_Exercise goal_: Output only the lines of the entries that follow, starting at the one with "Run GForce_2.py from" and running down to the one with "Non programmers please", both included and unchanged.

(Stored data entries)
☆ ☆ ☆

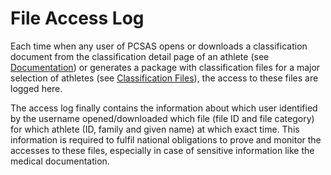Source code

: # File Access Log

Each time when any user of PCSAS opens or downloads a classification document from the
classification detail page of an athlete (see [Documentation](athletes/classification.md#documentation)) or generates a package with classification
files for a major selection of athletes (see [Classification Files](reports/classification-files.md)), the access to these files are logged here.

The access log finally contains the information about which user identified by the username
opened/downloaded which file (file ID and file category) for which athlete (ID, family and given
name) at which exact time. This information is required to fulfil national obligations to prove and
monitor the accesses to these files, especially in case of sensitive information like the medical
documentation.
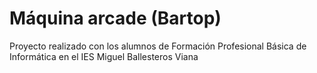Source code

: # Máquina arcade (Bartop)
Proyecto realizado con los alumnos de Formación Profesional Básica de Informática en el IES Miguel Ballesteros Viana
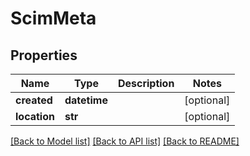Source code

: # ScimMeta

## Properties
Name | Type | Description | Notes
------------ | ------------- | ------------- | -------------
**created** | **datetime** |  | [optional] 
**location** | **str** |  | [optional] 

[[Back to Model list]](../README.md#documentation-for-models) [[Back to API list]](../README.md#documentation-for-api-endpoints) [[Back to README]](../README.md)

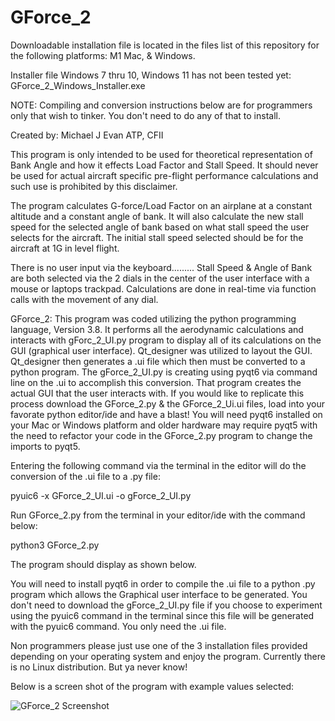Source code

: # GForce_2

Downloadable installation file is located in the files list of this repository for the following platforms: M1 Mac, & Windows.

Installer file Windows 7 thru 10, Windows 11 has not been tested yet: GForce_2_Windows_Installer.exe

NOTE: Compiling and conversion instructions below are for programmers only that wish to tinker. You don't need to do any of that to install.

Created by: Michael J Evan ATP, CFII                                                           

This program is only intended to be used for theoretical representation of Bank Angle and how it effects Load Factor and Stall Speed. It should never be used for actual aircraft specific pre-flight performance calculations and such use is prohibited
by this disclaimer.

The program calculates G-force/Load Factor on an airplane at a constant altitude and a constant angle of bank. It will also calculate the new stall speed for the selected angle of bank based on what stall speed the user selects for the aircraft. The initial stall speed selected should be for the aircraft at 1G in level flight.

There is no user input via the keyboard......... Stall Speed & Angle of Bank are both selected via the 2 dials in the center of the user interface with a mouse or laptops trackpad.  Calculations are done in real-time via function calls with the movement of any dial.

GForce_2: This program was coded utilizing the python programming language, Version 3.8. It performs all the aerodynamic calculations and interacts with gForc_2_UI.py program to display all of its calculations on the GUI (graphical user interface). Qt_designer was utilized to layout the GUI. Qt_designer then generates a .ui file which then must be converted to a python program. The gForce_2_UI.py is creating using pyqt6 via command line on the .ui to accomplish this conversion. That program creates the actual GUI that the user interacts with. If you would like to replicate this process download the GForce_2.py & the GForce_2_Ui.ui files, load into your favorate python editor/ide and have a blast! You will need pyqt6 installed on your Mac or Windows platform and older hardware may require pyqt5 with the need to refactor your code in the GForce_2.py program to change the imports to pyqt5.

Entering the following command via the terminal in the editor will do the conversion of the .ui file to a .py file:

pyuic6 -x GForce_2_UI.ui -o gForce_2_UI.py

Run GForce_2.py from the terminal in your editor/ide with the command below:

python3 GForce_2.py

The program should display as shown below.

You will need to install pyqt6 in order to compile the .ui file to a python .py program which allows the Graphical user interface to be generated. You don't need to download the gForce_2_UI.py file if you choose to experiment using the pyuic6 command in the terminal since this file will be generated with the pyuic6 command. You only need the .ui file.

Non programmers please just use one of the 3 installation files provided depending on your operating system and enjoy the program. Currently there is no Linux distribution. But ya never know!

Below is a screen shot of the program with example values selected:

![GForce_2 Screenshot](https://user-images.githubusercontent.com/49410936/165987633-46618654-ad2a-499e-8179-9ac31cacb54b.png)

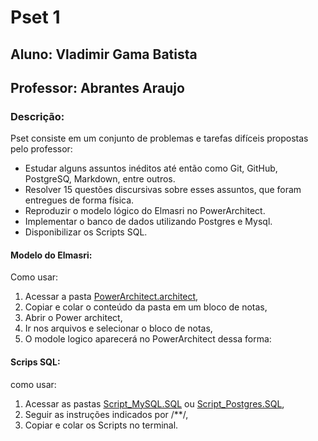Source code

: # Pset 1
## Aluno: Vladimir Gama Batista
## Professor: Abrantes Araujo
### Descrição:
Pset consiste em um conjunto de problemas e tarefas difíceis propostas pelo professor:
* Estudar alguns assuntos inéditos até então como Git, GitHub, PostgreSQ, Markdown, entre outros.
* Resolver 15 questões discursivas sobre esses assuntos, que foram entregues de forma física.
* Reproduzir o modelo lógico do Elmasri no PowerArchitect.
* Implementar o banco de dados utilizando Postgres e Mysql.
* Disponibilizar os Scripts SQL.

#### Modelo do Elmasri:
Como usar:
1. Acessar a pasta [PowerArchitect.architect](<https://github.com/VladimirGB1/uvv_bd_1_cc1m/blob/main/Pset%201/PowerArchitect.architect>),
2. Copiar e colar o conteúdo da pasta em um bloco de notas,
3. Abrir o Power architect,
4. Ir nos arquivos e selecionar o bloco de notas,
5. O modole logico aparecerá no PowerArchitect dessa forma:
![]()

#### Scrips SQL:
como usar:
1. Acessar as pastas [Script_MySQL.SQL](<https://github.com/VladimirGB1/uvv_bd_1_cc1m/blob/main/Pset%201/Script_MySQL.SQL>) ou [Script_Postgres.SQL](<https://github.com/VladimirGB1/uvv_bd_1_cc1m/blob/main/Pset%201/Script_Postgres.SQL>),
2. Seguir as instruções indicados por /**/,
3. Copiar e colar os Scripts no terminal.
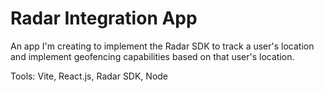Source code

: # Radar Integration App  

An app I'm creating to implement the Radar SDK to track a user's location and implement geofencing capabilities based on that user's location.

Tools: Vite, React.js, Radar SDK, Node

☆ ☆ ☆

_Result_:
Run GForce_2.py from the terminal in your editor/ide with the command below:

python3 GForce_2.py

The program should display as shown below.

You will need to install pyqt6 in order to compile the .ui file to a python .py program which allows the Graphical user interface to be generated. You don't need to download the gForce_2_UI.py file if you choose to experiment using the pyuic6 command in the terminal since this file will be generated with the pyuic6 command. You only need the .ui file.

Non programmers please just use one of the 3 installation files provided depending on your operating system and enjoy the program. Currently there is no Linux distribution. But ya never know!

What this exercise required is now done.